The worst is that he courted Islamic groups to stay in power and is himself religiously conservative; that his promotion of Pakistan’s nuclear power – and nuclear testing – inflamed relations with India just as he was exploring peace; that his governments were dogged by corruption allegations; and that no ally could count on him. Sharif has always given the impression that it is his destiny to lead his country (which is too well endowed with such people). Exiled by General Musharraf in 1999, he spent the years first in Saudi Arabia and then in a dark flat opposite Selfridges in London, brooding and plotting revenge on the military chief whom he had appointed and who had overthrown him. When interviewed, he was unable to concede that the general had done anything right or that he himself might have done anything wrong.

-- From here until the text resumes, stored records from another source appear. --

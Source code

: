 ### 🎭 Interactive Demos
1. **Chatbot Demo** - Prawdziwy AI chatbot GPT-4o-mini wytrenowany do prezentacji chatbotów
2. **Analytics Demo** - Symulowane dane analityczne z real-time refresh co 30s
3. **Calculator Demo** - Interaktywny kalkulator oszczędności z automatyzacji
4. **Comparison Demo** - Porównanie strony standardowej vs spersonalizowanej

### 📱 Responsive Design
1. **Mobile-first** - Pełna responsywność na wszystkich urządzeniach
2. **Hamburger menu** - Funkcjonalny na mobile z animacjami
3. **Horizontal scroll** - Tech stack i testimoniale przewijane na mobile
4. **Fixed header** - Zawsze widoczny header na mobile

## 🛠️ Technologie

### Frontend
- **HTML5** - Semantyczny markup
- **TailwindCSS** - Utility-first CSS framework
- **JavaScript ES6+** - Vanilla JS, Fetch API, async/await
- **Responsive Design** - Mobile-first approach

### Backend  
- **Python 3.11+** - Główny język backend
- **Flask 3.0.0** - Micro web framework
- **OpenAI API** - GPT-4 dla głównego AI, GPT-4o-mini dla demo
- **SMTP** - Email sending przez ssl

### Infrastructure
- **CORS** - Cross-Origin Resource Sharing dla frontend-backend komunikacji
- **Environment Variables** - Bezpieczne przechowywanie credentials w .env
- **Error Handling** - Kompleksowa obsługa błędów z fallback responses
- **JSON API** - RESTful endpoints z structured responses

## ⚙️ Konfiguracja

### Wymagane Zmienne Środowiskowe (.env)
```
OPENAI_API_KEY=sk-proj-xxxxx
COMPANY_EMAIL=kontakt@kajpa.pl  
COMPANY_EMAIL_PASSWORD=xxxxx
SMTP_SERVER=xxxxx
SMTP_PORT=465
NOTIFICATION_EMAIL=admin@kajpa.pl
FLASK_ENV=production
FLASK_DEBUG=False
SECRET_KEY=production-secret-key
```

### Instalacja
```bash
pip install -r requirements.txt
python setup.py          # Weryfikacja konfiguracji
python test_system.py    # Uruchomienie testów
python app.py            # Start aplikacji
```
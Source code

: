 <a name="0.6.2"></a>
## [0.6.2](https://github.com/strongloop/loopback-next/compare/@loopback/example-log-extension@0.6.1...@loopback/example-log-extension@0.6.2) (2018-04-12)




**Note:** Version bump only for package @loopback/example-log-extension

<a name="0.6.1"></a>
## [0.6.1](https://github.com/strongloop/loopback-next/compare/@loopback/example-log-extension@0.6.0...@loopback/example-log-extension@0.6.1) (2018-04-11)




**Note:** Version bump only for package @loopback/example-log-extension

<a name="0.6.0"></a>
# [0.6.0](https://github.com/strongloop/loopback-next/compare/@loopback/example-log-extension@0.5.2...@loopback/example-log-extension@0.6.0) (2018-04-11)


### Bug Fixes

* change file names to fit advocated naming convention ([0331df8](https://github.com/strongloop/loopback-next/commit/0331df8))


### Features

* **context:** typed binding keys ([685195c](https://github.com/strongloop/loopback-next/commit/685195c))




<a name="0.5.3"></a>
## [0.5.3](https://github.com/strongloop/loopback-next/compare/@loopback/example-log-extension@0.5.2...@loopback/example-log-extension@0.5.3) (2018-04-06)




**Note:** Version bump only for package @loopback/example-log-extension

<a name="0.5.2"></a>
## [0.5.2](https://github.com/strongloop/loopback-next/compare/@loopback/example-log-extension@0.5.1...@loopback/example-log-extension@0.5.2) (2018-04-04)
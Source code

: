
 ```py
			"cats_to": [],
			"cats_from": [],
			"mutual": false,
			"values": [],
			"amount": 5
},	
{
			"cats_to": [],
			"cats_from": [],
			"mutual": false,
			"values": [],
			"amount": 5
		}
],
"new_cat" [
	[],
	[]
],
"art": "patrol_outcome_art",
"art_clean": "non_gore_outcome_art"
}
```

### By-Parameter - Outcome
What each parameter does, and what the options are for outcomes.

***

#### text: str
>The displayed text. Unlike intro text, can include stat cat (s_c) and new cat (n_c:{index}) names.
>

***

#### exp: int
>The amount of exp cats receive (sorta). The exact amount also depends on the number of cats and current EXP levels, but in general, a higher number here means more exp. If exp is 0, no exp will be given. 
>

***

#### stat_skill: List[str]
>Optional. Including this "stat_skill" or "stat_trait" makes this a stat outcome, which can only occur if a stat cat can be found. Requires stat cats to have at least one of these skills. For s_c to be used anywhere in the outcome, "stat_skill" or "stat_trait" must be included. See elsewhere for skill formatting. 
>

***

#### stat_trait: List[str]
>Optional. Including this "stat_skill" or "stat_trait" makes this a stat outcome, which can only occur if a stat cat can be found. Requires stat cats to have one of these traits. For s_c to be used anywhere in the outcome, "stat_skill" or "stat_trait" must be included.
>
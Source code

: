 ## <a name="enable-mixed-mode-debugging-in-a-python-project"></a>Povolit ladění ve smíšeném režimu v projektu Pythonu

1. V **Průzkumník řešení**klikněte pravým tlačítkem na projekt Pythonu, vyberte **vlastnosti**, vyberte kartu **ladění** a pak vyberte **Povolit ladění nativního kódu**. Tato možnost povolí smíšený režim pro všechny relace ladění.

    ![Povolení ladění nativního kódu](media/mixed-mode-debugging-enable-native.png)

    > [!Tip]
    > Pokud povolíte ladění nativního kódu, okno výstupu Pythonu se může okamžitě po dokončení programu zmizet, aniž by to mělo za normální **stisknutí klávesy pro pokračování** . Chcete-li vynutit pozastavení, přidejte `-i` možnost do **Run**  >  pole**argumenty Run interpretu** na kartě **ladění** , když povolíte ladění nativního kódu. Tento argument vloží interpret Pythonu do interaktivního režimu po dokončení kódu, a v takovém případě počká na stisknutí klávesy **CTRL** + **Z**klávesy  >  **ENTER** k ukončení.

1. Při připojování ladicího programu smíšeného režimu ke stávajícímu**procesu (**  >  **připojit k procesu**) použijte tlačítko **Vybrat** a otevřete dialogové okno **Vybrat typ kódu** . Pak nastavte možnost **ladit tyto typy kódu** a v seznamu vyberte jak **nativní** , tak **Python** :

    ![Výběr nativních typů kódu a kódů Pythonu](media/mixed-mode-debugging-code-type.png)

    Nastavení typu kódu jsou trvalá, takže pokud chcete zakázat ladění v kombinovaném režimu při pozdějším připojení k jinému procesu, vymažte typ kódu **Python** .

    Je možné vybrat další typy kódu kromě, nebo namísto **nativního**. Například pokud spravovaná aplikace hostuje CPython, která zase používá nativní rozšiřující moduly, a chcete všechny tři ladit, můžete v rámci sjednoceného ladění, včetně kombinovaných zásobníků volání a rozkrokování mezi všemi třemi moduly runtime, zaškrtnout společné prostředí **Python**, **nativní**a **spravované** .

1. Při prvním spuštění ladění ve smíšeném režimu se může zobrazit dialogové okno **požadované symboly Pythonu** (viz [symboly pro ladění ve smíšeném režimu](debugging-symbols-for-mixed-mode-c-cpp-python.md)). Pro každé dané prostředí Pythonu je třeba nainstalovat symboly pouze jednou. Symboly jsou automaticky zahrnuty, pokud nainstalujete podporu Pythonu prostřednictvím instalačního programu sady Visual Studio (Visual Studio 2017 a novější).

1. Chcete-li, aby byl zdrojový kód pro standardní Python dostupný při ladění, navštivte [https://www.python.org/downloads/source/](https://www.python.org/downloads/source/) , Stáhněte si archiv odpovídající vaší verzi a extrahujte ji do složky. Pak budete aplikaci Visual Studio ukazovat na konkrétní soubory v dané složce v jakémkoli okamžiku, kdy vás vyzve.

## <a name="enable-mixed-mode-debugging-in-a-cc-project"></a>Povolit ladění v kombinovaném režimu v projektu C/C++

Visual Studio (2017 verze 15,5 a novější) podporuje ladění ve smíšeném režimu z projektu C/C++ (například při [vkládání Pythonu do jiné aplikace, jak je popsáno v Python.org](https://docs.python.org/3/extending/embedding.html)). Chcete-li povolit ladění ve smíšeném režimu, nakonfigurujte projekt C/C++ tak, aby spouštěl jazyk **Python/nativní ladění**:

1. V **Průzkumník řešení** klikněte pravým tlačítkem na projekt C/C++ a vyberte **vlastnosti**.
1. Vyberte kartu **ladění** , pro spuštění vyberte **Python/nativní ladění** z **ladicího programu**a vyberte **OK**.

When public unrest against Musharraf in September 2007 forced the military leader to allow Sharif and Benazir Bhutto to return, Sharif could barely contain himself as he declared himself ready to run for office.
Musharraf briefly deported him again, to Saudi Arabia, a stagy piece of humiliation that seemed to puncture the Sharif ebullience, but he returned to contest the 2008 elections, delayed by Bhutto’s assassination.
He came in slightly behind Zardari, her widower, but always stood to be the real winner from a return of democracy because his political assets far outstripped those of his rivals.
As leader of the Pakistan Muslim League Sharif has his power base in the Punjab, Pakistan’s wealthiest and largest province, where the army has its roots. He is the son of an owner of an iron-sugar-textiles conglomerate (which, his critics say, grew much richer during his time in office). The US and Britain have treated him warily, remembering his moves to make the Prime Minister unsackable and for his attempt to make the country observe Islamic law (the Senate voted it down).
In recent weeks, he has rejected charges that he is too willing to do deals with religious extremists but, confusingly, talked of the need to compromise. That simply drives home the message that it is hard to know, in power, which way Sharif might jump.